Back to back long days to get your body used to doing more on the second day. I don't think you need to go 80 or 90 miles each day- I don't think that one needs rides that long to be able to finish a century feeling good. I have been fine on centuries with nothing more than 65 mile rides- but frequent ones where I'm still feeling good at the end, not dragging the last 10 miles.

Given that your goal is only three weeks away I don't think that the stress of a test to simulate it would be worth it. What would you do if you "failed" the test? I know if it was me I'd ride anyhow.
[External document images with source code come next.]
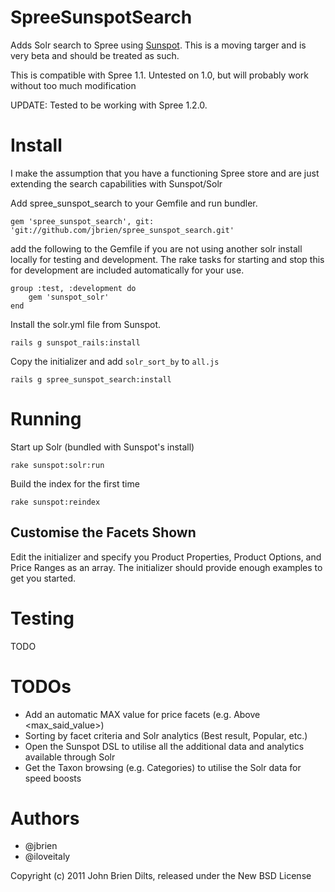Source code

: SpreeSunspotSearch
==================

Adds Solr search to Spree using [Sunspot](https://github.com/sunspot/sunspot). This is a moving targer and is very beta and should be treated as such.

This is compatible with Spree 1.1. Untested on 1.0, but will probably work without too much modification

UPDATE: Tested to be working with Spree 1.2.0.

Install
=======

I make the assumption that you have a functioning Spree store and are just extending the search capabilities with Sunspot/Solr

Add spree_sunspot_search to your Gemfile and run bundler.

`gem 'spree_sunspot_search', git: 'git://github.com/jbrien/spree_sunspot_search.git'`

add the following to the Gemfile if you are not using another solr install locally for testing and development. The rake tasks for starting and stop this for development are included automatically for your use.

	group :test, :development do
		gem 'sunspot_solr'
	end


Install the solr.yml file from Sunspot.

`rails g sunspot_rails:install`

Copy the initializer and add `solr_sort_by` to `all.js`

`rails g spree_sunspot_search:install`

Running
=======

Start up Solr (bundled with Sunspot's install)

`rake sunspot:solr:run`

Build the index for the first time

`rake sunspot:reindex`

Customise the Facets Shown
--------------------------

Edit the initializer and specify you Product Properties, Product Options, and Price Ranges as an array.
The initializer should provide enough examples to get you started.

Testing
=======

TODO

TODOs
=====

* Add an automatic MAX value for price facets (e.g. Above <max_said_value>)
* Sorting by facet criteria and Solr analytics (Best result, Popular, etc.)
* Open the Sunspot DSL to utilise all the additional data and analytics available through Solr
* Get the Taxon browsing (e.g. Categories) to utilise the Solr data for speed boosts

Authors
=======
* @jbrien
* @iloveitaly

Copyright (c) 2011 John Brien Dilts, released under the New BSD License
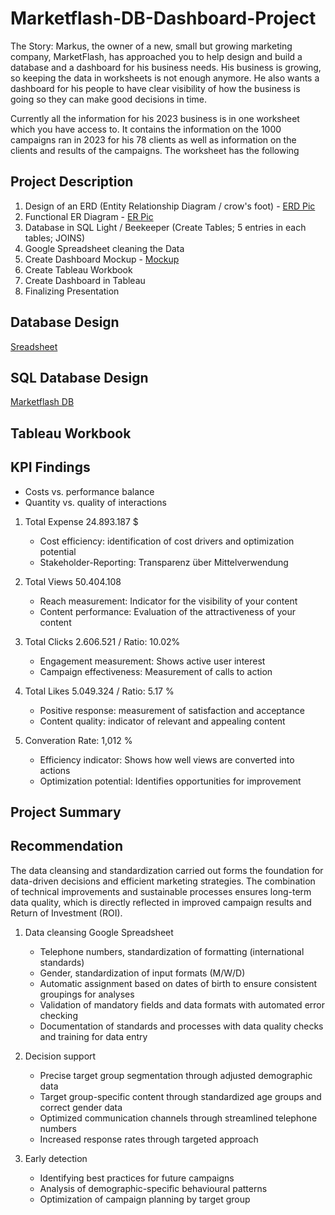 # Marketflash-DB-Dashboard-Project

The Story:
Markus, the owner of a new, small but growing marketing company, MarketFlash, 
has approached you to help design and build a database and a dashboard for his business needs. 
His business is growing, so keeping the data in worksheets is not enough anymore. 
He also wants a dashboard for his people to have clear visibility of how the business is going so they can make good decisions in time.

Currently all the information for his 2023 business is in one worksheet which you have access to. 
It contains the information on the 1000 campaigns ran in 2023 for his 78 clients as well as information 
on the clients and results of the campaigns. The worksheet has the following 

## Project Description

1. Design of an ERD (Entity Relationship Diagram / crow's foot) - [ERD Pic](https://github.com/akms2411/Marketflash-DB-Dashboard-Project/blob/main/images/Marketflash%20ERD%20Diagramm.png)
2. Functional ER Diagram - [ER Pic](https://github.com/akms2411/Marketflash-DB-Dashboard-Project/blob/main/images/Marketflash%20ER%20Diagramm.png)
3. Database in SQL Light / Beekeeper (Create Tables; 5 entries in each tables; JOINS)
4. Google Spreadsheet cleaning the Data
5. Create Dashboard Mockup - [Mockup](https://github.com/akms2411/Marketflash-DB-Dashboard-Project/blob/main/images/Mockup%20Dashboard.png)
6. Create Tableau Workbook
7. Create Dashboard in Tableau
8. Finalizing Presentation

## Database Design 

[Sreadsheet](https://github.com/akms2411/Marketflash-DB-Dashboard-Project/blob/main/data/Cleaned%20Marketflash_marketing_data_2023.xlsx)

## SQL Database Design

[Marketflash DB](https://github.com/akms2411/Marketflash-DB-Dashboard-Project/blob/main/sql_db/Mini%20Projekt.db)

## Tableau Workbook


## KPI Findings

- Costs vs. performance balance
- Quantity vs. quality of interactions

1. Total Expense 24.893.187 $
   
   - Cost efficiency: identification of cost drivers and optimization potential
   - Stakeholder-Reporting: Transparenz über Mittelverwendung
     
2. Total Views 50.404.108
   
   - Reach measurement: Indicator for the visibility of your content
   - Content performance: Evaluation of the attractiveness of your content
     
3. Total Clicks 2.606.521 / Ratio: 10.02%
   
   - Engagement measurement: Shows active user interest
   - Campaign effectiveness: Measurement of calls to action
     
4. Total Likes 5.049.324 / Ratio: 5.17 %
   
   - Positive response: measurement of satisfaction and acceptance
   - Content quality: indicator of relevant and appealing content
     
5. Converation Rate: 1,012 %

   - Efficiency indicator: Shows how well views are converted into actions
   - Optimization potential: Identifies opportunities for improvement


## Project Summary


## Recommendation

The data cleansing and standardization carried out forms the foundation for data-driven decisions 
and efficient marketing strategies. The combination of technical improvements and sustainable processes 
ensures long-term data quality, which is directly reflected in improved campaign results and Return of Investment (ROI).

1. Data cleansing Google Spreadsheet
   
   - Telephone numbers, standardization of formatting (international standards)
   - Gender, standardization of input formats (M/W/D)
   - Automatic assignment based on dates of birth to ensure consistent groupings for analyses
   - Validation of mandatory fields and data formats with automated error checking
   - Documentation of standards and processes with data quality checks and training for data entry
   
2. Decision support

   - Precise target group segmentation through adjusted demographic data
   - Target group-specific content through standardized age groups and correct gender data
   - Optimized communication channels through streamlined telephone numbers
   - Increased response rates through targeted approach

3. Early detection

   - Identifying best practices for future campaigns
   - Analysis of demographic-specific behavioural patterns
   - Optimization of campaign planning by target group
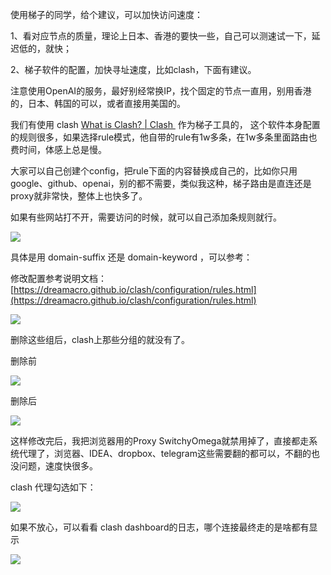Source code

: 
使用梯子的同学，给个建议，可以加快访问速度：

1、看对应节点的质量，理论上日本、香港的要快一些，自己可以测速试一下，延迟低的，就快；

2、梯子软件的配置，加快寻址速度，比如clash，下面有建议。

注意使用OpenAI的服务，最好别经常换IP，找个固定的节点一直用，别用香港的，日本、韩国的可以，或者直接用美国的。

我们有使用 clash [What is Clash? | Clash ](https://dreamacro.github.io/clash/) 作为梯子工具的， 这个软件本身配置的规则很多，如果选择rule模式，他自带的rule有1w多条，在1w多条里面路由也费时间，体感上总是慢。

大家可以自己创建个config，把rule下面的内容替换成自己的，比如你只用google、github、openai，别的都不需要，类似我这种，梯子路由是直连还是proxy就非常快，整体上也快多了。

如果有些网站打不开，需要访问的时候，就可以自己添加条规则就行。

![](https://alidocs.oss-cn-zhangjiakou.aliyuncs.com/res/meonaXavdGErlXxj/img/11056bef-8ca4-43da-ace0-1607a0e13dfa.png)

具体是用 domain-suffix 还是 domain-keyword ，可以参考：

修改配置参考说明文档：[https://dreamacro.github.io/clash/configuration/rules.html](https://dreamacro.github.io/clash/configuration/rules.html)

![](https://alidocs.oss-cn-zhangjiakou.aliyuncs.com/res/meonaXavdGErlXxj/img/07181942-f32f-47b1-aa2f-24598d61417d.png)

删除这些组后，clash上那些分组的就没有了。

删除前

![](https://alidocs.oss-cn-zhangjiakou.aliyuncs.com/res/meonaXavdGErlXxj/img/7fd736b7-afa5-4cd2-bdd3-d54e2e19479e.png)

删除后

![](https://alidocs.oss-cn-zhangjiakou.aliyuncs.com/res/meonaXavdGErlXxj/img/7f2c79fa-2b8d-4d0a-ada6-d84d5cfb420a.png)

这样修改完后，我把浏览器用的Proxy SwitchyOmega就禁用掉了，直接都走系统代理了，浏览器、IDEA、dropbox、telegram这些需要翻的都可以，不翻的也没问题，速度快很多。

clash 代理勾选如下：

![](https://alidocs.oss-cn-zhangjiakou.aliyuncs.com/res/meonaXavdGErlXxj/img/bf8cb1cf-3a73-43e6-b3ec-045a1c4a8f66.png)

如果不放心，可以看看 clash dashboard的日志，哪个连接最终走的是啥都有显示

![](https://alidocs.oss-cn-zhangjiakou.aliyuncs.com/res/meonaXavdGErlXxj/img/013edf33-7009-4b9a-abe7-bff0b7bbc879.png)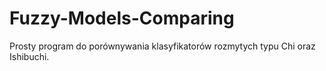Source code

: # Fuzzy-Models-Comparing
Prosty program do porównywania klasyfikatorów rozmytych typu Chi oraz Ishibuchi.
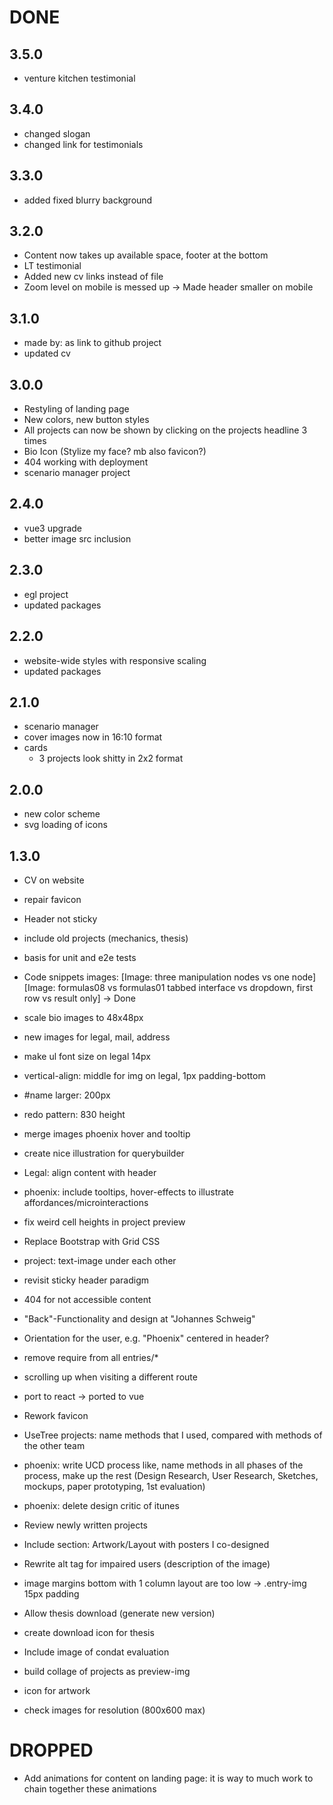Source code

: 
# DONE
## 3.5.0
- venture kitchen testimonial
## 3.4.0
- changed slogan
- changed link for testimonials
## 3.3.0
- added fixed blurry background 
## 3.2.0
- Content now takes up available space, footer at the bottom
- LT testimonial
- Added new cv links instead of file
- Zoom level on mobile is messed up -> Made header smaller on mobile
## 3.1.0
- made by: as link to github project
- updated cv
## 3.0.0
- Restyling of landing page
- New colors, new button styles
- All projects can now be shown by clicking on the projects headline 3 times
- Bio Icon (Stylize my face? mb also favicon?)
- 404 working with deployment
- scenario manager project
## 2.4.0
- vue3 upgrade 
- better image src inclusion
## 2.3.0
- egl project
- updated packages
## 2.2.0
- website-wide styles with responsive scaling
- updated packages
## 2.1.0
- scenario manager
- cover images now in 16:10 format
- cards
  - 3 projects look shitty in 2x2 format
## 2.0.0
- new color scheme
- svg loading of icons
## 1.3.0
- CV on website
- repair favicon
- Header not sticky
- include old projects (mechanics, thesis)
- basis for unit and e2e tests

- Code snippets images:
    [Image: three manipulation nodes vs one node]
    [Image: formulas08 vs formulas01 tabbed interface vs dropdown, first row vs result only] -> Done
- scale bio images to 48x48px
- new images for legal, mail, address
- make ul font size on legal 14px
- vertical-align: middle for img on legal, 1px padding-bottom
- #name larger: 200px
- redo pattern: 830 height
- merge images phoenix hover and tooltip
- create nice illustration for querybuilder
- Legal: align content with header
- phoenix: include tooltips, hover-effects to illustrate affordances/microinteractions
- fix weird cell heights in project preview
- Replace Bootstrap with Grid CSS
- project: text-image under each other
- revisit sticky header paradigm
- 404 for not accessible content
- "Back"-Functionality and design at "Johannes Schweig"
- Orientation for the user, e.g. "Phoenix" centered in header?
- remove require from all entries/*
- scrolling up when visiting a different route
- port to react -> ported to vue

- Rework favicon
- UseTree projects: name methods that I used, compared with methods of the other team
- phoenix: write UCD process like, name methods in all phases of the process, make up the rest (Design Research, User Research, Sketches, mockups, paper prototyping, 1st evaluation)
- phoenix: delete design critic of itunes
- Review newly written projects
- Include section: Artwork/Layout with posters I co-designed
- Rewrite alt tag for impaired users (description of the image)
- image margins bottom with 1 column layout are too low -> .entry-img 15px padding
- Allow thesis download (generate new version)
- create download icon for thesis
- Include image of condat evaluation
- build collage of projects as preview-img
- icon for artwork
- check images for resolution (800x600 max)

# DROPPED
- Add animations for content on landing page: it is way to much work to chain together these animations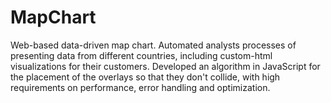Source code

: # MapChart
Web-based data-driven map chart. Automated analysts processes of presenting data from different countries, including custom-html visualizations for their customers. Developed an algorithm in JavaScript for the placement of the overlays so that they don't collide, with high requirements on performance, error handling and optimization.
Take the first day a bit easier than normal. Don't make hard efforts during the ride. Don't get behind in your eating. Normally I can stop eating for the last hour or so of a century or long training ride and it's no big deal but in this case you are also eating for the next day too. You don't want to start out the second day in a deficit.


----------



## indysteel (Jul 21, 2006)

I agree with Eric that back to back long rides--that aren't necessarily in the 80 to 90 mile range--would be adequate. The fact that you completed a double last month certainly bodes well in my opinion. I've done multi-day tours with back to back long rides (although not back to back centuries). Hydration for me usually ends up being the big issue, plus good shorts and chamois cream.


----------



## tyro (May 15, 2005)

ericm979 said:


> Back to back long days to get your body used to doing more on the second day. I don't think you need to go 80 or 90 miles each day- I don't think that one needs rides that long to be able to finish a century feeling good. I have been fine on centuries with nothing more than 65 mile rides- but frequent ones where I'm still feeling good at the end, not dragging the last 10 miles.
> 
> Given that your goal is only three weeks away I don't think that the stress of a test to simulate it would be worth it. What would you do if you "failed" the test? I know if it was me I'd ride anyhow.
> 
> Take the first day a bit easier than normal. Don't make hard efforts during the ride. Don't get behind in your eating. Normally I can stop eating for the last hour or so of a century or long training ride and it's no big deal but in this case you are also eating for the next day too. You don't want to start out the second day in a deficit.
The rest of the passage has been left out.